The median days on market have stretched to 28 — about four times longer than in 2021 — giving buyers more time and leverage.
The shift is showing up in negotiations. About half of all homes sold involve seller concessions, such as closing cost assistance, price cuts for repairs and other perks, said John Ryan, chief marketing officer at Georgia MLS. Buyers are weighing options instead of rushing.
The median sale price in July held steady at $415,000, unchanged from last year. Single-family homes have appreciated 1 to 2 percent, while condo prices are softening. “While the crazy appreciation has kind of flattened, prices haven’t dropped for the most part,” Kristen Jones of Re/Max Around Atlanta told the outlet.
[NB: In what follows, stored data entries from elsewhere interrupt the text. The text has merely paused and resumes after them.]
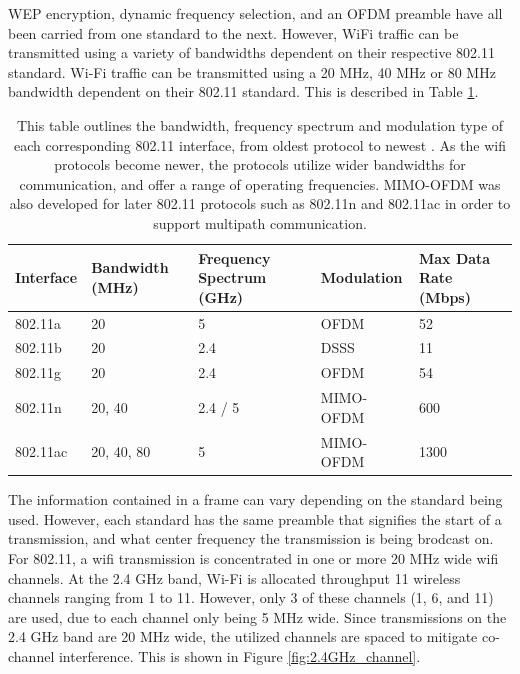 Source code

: WEP encryption, dynamic frequency selection, and an OFDM preamble have all been carried from one standard to the next. However, WiFi traffic can be transmitted using a variety of bandwidths dependent on their respective 802.11 standard. Wi-Fi traffic can be transmitted using a 20 MHz, 40 MHz or 80 MHz bandwidth dependent on their 802.11 standard. This is described in Table \ref{table:wifi_protocols}. 
\begin{table}[ht]
\centering
\caption{This table outlines the bandwidth, frequency spectrum and modulation type of each corresponding 802.11 interface, from oldest protocol to newest \cite{wifi_book}. As the wifi protocols become newer, the protocols utilize wider bandwidths for communication, and offer a range of operating frequencies. MIMO-OFDM was also developed for later 802.11 protocols such as 802.11n and 802.11ac in order to support multipath communication.}
\label{table:wifi_protocols}
\begin{tabular}{|l|l|p{3.7cm}|l|p{3cm}|} 
  \hline
  Interface & Bandwidth (MHz) & Frequency Spectrum (GHz) & Modulation & Max Data Rate (Mbps)\\ \hline
          802.11a &              20 &                  5 &       OFDM & 52 \\
          802.11b &              20 &                2.4 &       DSSS & 11 \\
          802.11g &              20 &                2.4 &       OFDM & 54 \\
          802.11n &          20, 40 &            2.4 / 5 &  MIMO-OFDM & 600 \\
         802.11ac &      20, 40, 80 &                  5 &  MIMO-OFDM & 1300 \\ \hline
\end{tabular}
\end{table}\par
The information contained in a frame can vary depending on the standard being used. However, each standard has the same preamble that signifies the start of a transmission, and what center frequency the transmission is being brodcast on.  For 802.11, a wifi transmission is concentrated in one or more 20 MHz wide wifi channels. At the 2.4 GHz band, Wi-Fi is allocated throughput 11 wireless channels ranging from 1 to 11.  However, only 3 of these channels (1, 6, and 11) are used, due to each channel only being 5 MHz wide.  Since transmissions on the 2.4 GHz band are 20 MHz wide, the utilized channels are spaced to mitigate co-channel interference. This is shown in Figure \ref{fig:2.4GHz_channel}.

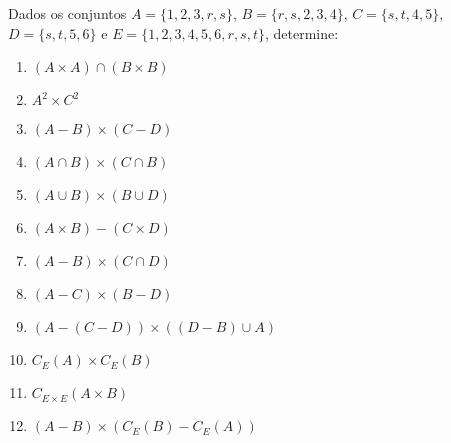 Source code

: \documentclass[12pt]{exam}
\begin{document}
    \questao{} Dados os conjuntos $A = \{1, 2, 3, r, s\}$, $B = \{r, s, 2, 3, 4\}$, $C = \{s, t, 4, 5\}$, $D = \{s, t, 5, 6\}$ e $E = \{1, 2, 3, 4, 5, 6, r, s, t\}$, determine:
    \begin{multicols}{2}
        \begin{enumerate}[label={\alph*})]
            \item $(A \times A) \cap (B \times B)$

            \item $A^2 \times C^2$

            \item $(A - B) \times (C - D)$

            \item $(A \cap B) \times (C \cap B)$

            \item $(A \cup B) \times (B \cup D)$

            \item $(A \times B) - (C \times D)$

            \item $(A - B) \times (C \cap D)$

            \item $(A - C) \times (B - D)$

            \item $(A - (C - D)) \times ((D - B) \cup A)$


            \item $C_E(A) \times C_E(B)$

            \item $C_{E\times E}(A \times B)$

            \item $(A - B) \times (C_E(B) - C_E(A))$
        \end{enumerate}

    \end{multicols}

    \vspace{.3cm}

\end{document}
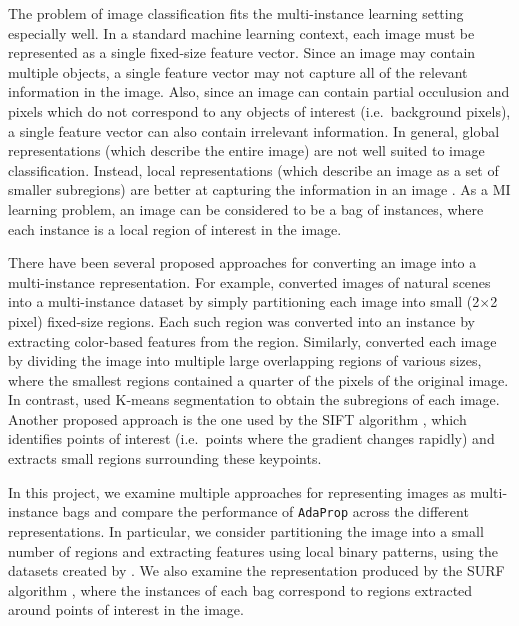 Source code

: \documentclass[a4paper,12pt]{report} %
\newcommand{\AdaProp}{\texttt{AdaProp}\xspace}
\begin{document}
The problem of image classification fits the multi-instance learning setting especially well. 
In a standard machine learning context, each image must be represented as a single
    fixed-size feature vector.
Since an image may contain multiple objects,
    a single feature vector may not capture all 
    of the relevant information in the image.
Also, since an image can contain partial occulusion and pixels 
    which do not correspond to any objects of interest (i.e.\ background pixels),
    a single feature vector can also contain irrelevant information.
In general, global representations (which describe the entire image) 
    are not well suited to image classification. Instead, 
    local representations (which describe an image as a set of smaller subregions)
    are better at capturing the information in an image \cite{visObjRecog}.
As a MI learning problem, 
    an image can be considered to be a bag of instances, 
    where each instance is a local region of interest in the image.

There have been several proposed approaches for converting an image into 
    a multi-instance representation.
For example,  converted images of natural scenes 
    into a multi-instance dataset by simply partitioning each image
    into small (2$\times$2 pixel) fixed-size regions.
Each such region was converted into an instance by extracting color-based
    features from the region.
Similarly,  converted each image by dividing the image into 
    multiple large overlapping regions of various sizes, 
    where the smallest regions contained a quarter of the pixels of the original image.
In contrast,  used K-means segmentation to obtain 
    the subregions of each image.
Another proposed approach is the one used by the SIFT algorithm \cite{SIFT},
    which identifies points of interest (i.e.\ points where the gradient changes rapidly)
    and extracts small regions surrounding these keypoints.

In this project, we examine multiple approaches for representing images as 
    multi-instance bags and compare the performance of \AdaProp
    across the different representations.
In particular, we consider partitioning the image into a small number 
    of regions and extracting features using local binary patterns, 
    using the datasets created by .
We also examine the representation produced by the SURF algorithm \cite{SURF}, 
    where the instances of each bag correspond to regions extracted around 
    points of interest in the image.
\end{document}
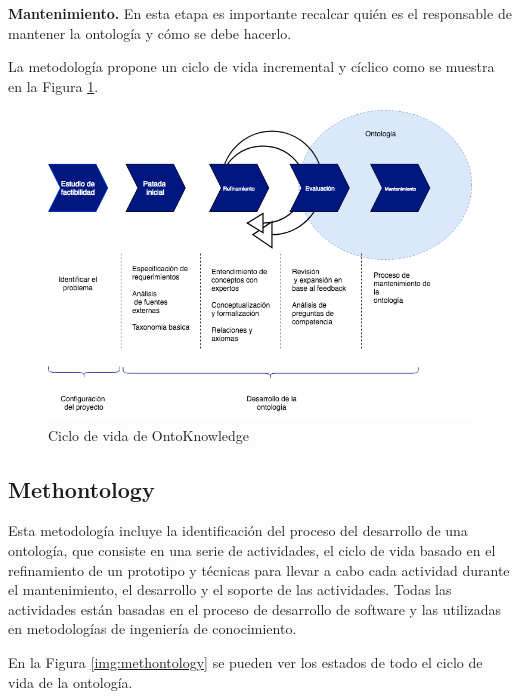 \textbf{Mantenimiento.} En esta etapa es importante recalcar quién es el responsable de mantener la ontología y cómo se debe hacerlo.

La metodología propone un ciclo de vida incremental y cíclico como se muestra en la Figura \ref{img:ontoknowledge}.

\begin{figure}[h!]
    \centering
    \includegraphics[width=150mm]{figuras/Diagramas-OntoKnowledgeProcess}
    \caption{Ciclo de vida de OntoKnowledge}
    \label{img:ontoknowledge}
    \end{figure}

\subsection{Methontology}

Esta metodología incluye la identificación del proceso del desarrollo de una ontología, que consiste en una serie de actividades, el ciclo de vida basado en el refinamiento de un prototipo y técnicas para llevar a cabo cada actividad durante el mantenimiento, el desarrollo y el soporte de las actividades. Todas las actividades están basadas en el proceso de desarrollo de software y las utilizadas en metodologías de ingeniería de conocimiento.

En la Figura \ref{img:methontology} se pueden ver los estados de todo el ciclo de vida de la ontología.

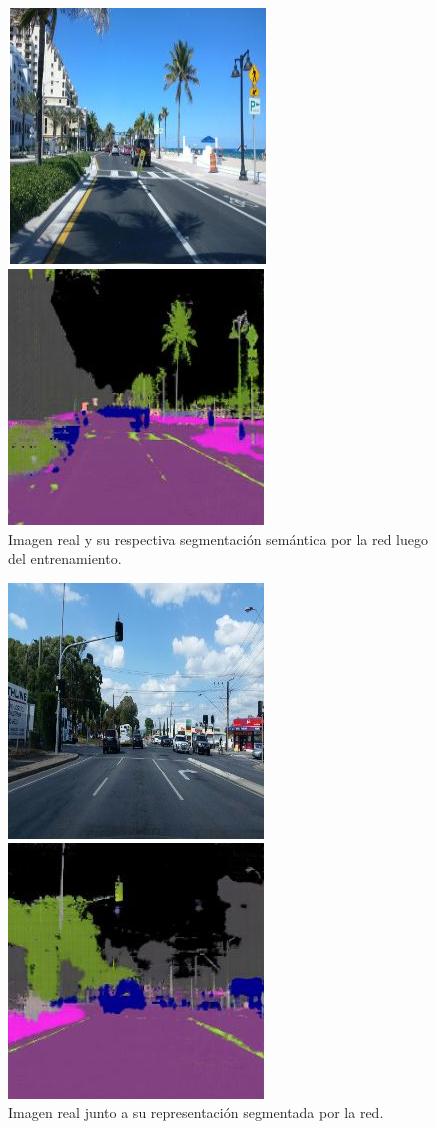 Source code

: \documentclass[]{IEEEtran}
\begin{document}
    \begin{figure}[htb]
        \centering
        \includegraphics[width=.4\textwidth]{Imgs/PalmeraRGBSEM.png}    
        \caption{Imagen real y su respectiva segmentación semántica por la red luego del entrenamiento.}
        \label{fig:real-results}
    \end{figure}
    \begin{figure}[htb]
        \centering
        \includegraphics[width=.4\textwidth]{Imgs/SemaforoRGBSEM.png}    
        \caption{Imagen real junto a su representación segmentada por la red.}
        \label{fig:real-results2}
    \end{figure}
\end{document}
She cited pent-up demand as a floor under values.
Many would-be buyers are sidelined by affordability challenges, with interest rates still about double pre-2022 levels. Even though Freddie Mac pegged the 30-year fixed at 6.58 percent last week — the lowest since last October — homeowners locked into sub-4 percent mortgages are reluctant to trade up, feeding what economists call the “lock-in effect.”
If rates continue to fall, brokers expect demand to rebound quickly. But that could reheat competition and reignite price pressures. “Buying in a market where rates might not be as low as you want still puts you in a more powerful position,” because of buyers’ ability to negotiate rather than battle through bidding wars, Jones said.